NAVAL OUTPUT OF JAPANESE SHIPYARDS IN 1914
“The most interesting vessel built in 1914 was the battleship Fuso of 30,600 tons displacement which was launched at the building dock at Kure in March 1914. This vessel which is one of the largest and most powerful battleships afloat carries twelve 14 inch guns in six turrets all arranged on the centerline of the ship.

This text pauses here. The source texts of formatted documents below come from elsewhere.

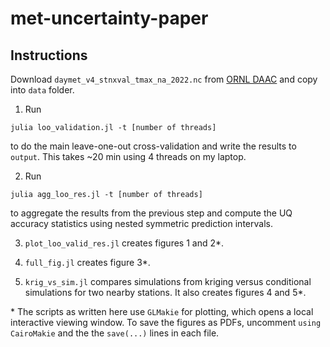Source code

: # met-uncertainty-paper

## Instructions

Download `daymet_v4_stnxval_tmax_na_2022.nc` from [ORNL DAAC](https://daac.ornl.gov/cgi-bin/dsviewer.pl?ds_id=2132) and copy into `data` folder.

1. Run

```
julia loo_validation.jl -t [number of threads]
```

to do the main leave-one-out cross-validation and write the results to
`output`. This takes ~20 min using 4 threads on my laptop.

2. Run 

```
julia agg_loo_res.jl -t [number of threads]
```

to aggregate the results from the previous step and compute the UQ accuracy
statistics using nested symmetric prediction intervals.

3. `plot_loo_valid_res.jl` creates figures 1 and 2\*.

4. `full_fig.jl` creates figure 3\*.

5. `krig_vs_sim.jl` compares simulations from kriging versus conditional
simulations for two nearby stations. It also creates figures 4 and 5\*.

\* The scripts as written here use `GLMakie` for plotting, which opens a local
interactive viewing window. To save the figures as PDFs, uncomment
`using CairoMakie` and the the `save(...)` lines in each file.

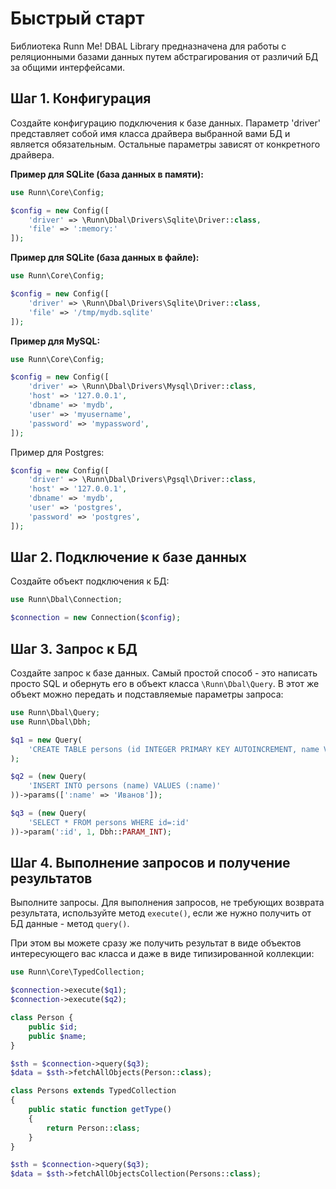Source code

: Быстрый старт
=============

Библиотека Runn Me! DBAL Library предназначена для работы с реляционными базами данных путем абстрагирования
от различий БД за общими интерфейсами. 

Шаг 1. Конфигурация
-------------------

Создайте конфигурацию подключения к базе данных. Параметр 'driver' представляет собой имя класса драйвера выбранной 
вами БД и является обязательным. Остальные параметры зависят от конкретного драйвера.

**Пример для SQLite (база данных в памяти):**

```php
use Runn\Core\Config;

$config = new Config([
    'driver' => \Runn\Dbal\Drivers\Sqlite\Driver::class, 
    'file' => ':memory:'
]);
```

**Пример для SQLite (база данных в файле):**

```php
use Runn\Core\Config;

$config = new Config([
    'driver' => \Runn\Dbal\Drivers\Sqlite\Driver::class, 
    'file' => '/tmp/mydb.sqlite'
]);
```

**Пример для MySQL:**

```php
use Runn\Core\Config;

$config = new Config([
    'driver' => \Runn\Dbal\Drivers\Mysql\Driver::class,
    'host' => '127.0.0.1',
    'dbname' => 'mydb',
    'user' => 'myusername',
    'password' => 'mypassword',
]);
```

Пример для Postgres:

```php
$config = new Config([
    'driver' => \Runn\Dbal\Drivers\Pgsql\Driver::class,
    'host' => '127.0.0.1',
    'dbname' => 'mydb',
    'user' => 'postgres',
    'password' => 'postgres',
]);
```

Шаг 2. Подключение к базе данных
--------------------------------

Создайте объект подключения к БД:

```php
use Runn\Dbal\Connection;

$connection = new Connection($config);
```

Шаг 3. Запрос к БД
------------------

Создайте запрос к базе данных. Самый простой способ - это написать просто SQL и обернуть его в объект
класса `\Runn\Dbal\Query`. В этот же объект можно передать и подставляемые параметры запроса:

```php
use Runn\Dbal\Query;
use Runn\Dbal\Dbh;

$q1 = new Query(
    'CREATE TABLE persons (id INTEGER PRIMARY KEY AUTOINCREMENT, name VARCHAR(100))' // Пример для SQLite!
);

$q2 = (new Query(
    'INSERT INTO persons (name) VALUES (:name)'
))->params([':name' => 'Иванов']);

$q3 = (new Query(
    'SELECT * FROM persons WHERE id=:id'
))->param(':id', 1, Dbh::PARAM_INT);
```

Шаг 4. Выполнение запросов и получение результатов
--------------------------------------------------

Выполните запросы. Для выполнения запросов, не требующих возврата результата, используйте метод `execute()`, 
если же нужно получить от БД данные - метод `query()`.

При этом вы можете сразу же получить результат в виде объектов интересующего вас класса и даже в виде
типизированной коллекции:

```php
use Runn\Core\TypedCollection;

$connection->execute($q1);
$connection->execute($q2);

class Person {
    public $id;
    public $name;
}

$sth = $connection->query($q3);
$data = $sth->fetchAllObjects(Person::class);

class Persons extends TypedCollection 
{
    public static function getType()
    {
        return Person::class;
    }
}

$sth = $connection->query($q3);
$data = $sth->fetchAllObjectsCollection(Persons::class);
```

The vessel will go into commission during the latter part of next year.
“In addition to the Fuso there are under construction three sister ships, namely the Yamashiro at the Yokosuka Navy Yard, the Hiuga* [sic] at the Mitsubishi Dockyard at Nagasaki, and the Ise* of the Kawasaki Dockyard of Kobe.”
– Journal of the American Society of Naval Engineers, Volume 27, 1915
“The Fuso-class battleships, the Imperial Japanese Navy’s first super-dreadnoughts and the first to be designed and built entirely in Japan, were iconic battleships, with towering pagoda-style bridge structures – a record 144-feet above the waterline – that were added during major reconstruction and rearmament work in the 1930s.
“Both ships in the class, the Fuso and Yamashiro, were armed with twelve 14-inch guns arranged in double-barrel turrets: two forward, two aft and two separated amidships. Launched in 1914 and 1915, respectively, the Yamashiro in 1922 became the first battleship in the IJN to successfully launch aircraft. Both ships were equipped to operate three floatplanes, although no hangar was provided; the Nakajima E4N2 biplane being the first to be deployed but replaced in 1938 by the Nakajima E8N2.
“Fuso was considered the first modern battleship of the Japanese Navy, outclassing her American counterparts of the New York-class in both firepower and speed, and was considered the ‘most powerfully armed battleship in the world’ when completed. But, despite extensive modernization in the 1930s, both battleships were considered obsolescent at the commencement of the Pacific War in 1941.
“Fuso and Yamashiro were the only two Japanese battleships at the Battle of Surigao Strait, the southernmost action of the Battle of Leyte Gulf, and both were lost in the early hours of 25 October 1944 to torpedoes and naval gunfire. Only ten crew members from each ship survived.”
* Both the Ise and Hyuga were subsequently constructed as Ise-class battleships, succeeding the Fuso class. Additionally, both received extensive renovation during the Pacific War into hybrid aircraft carrier-battleships.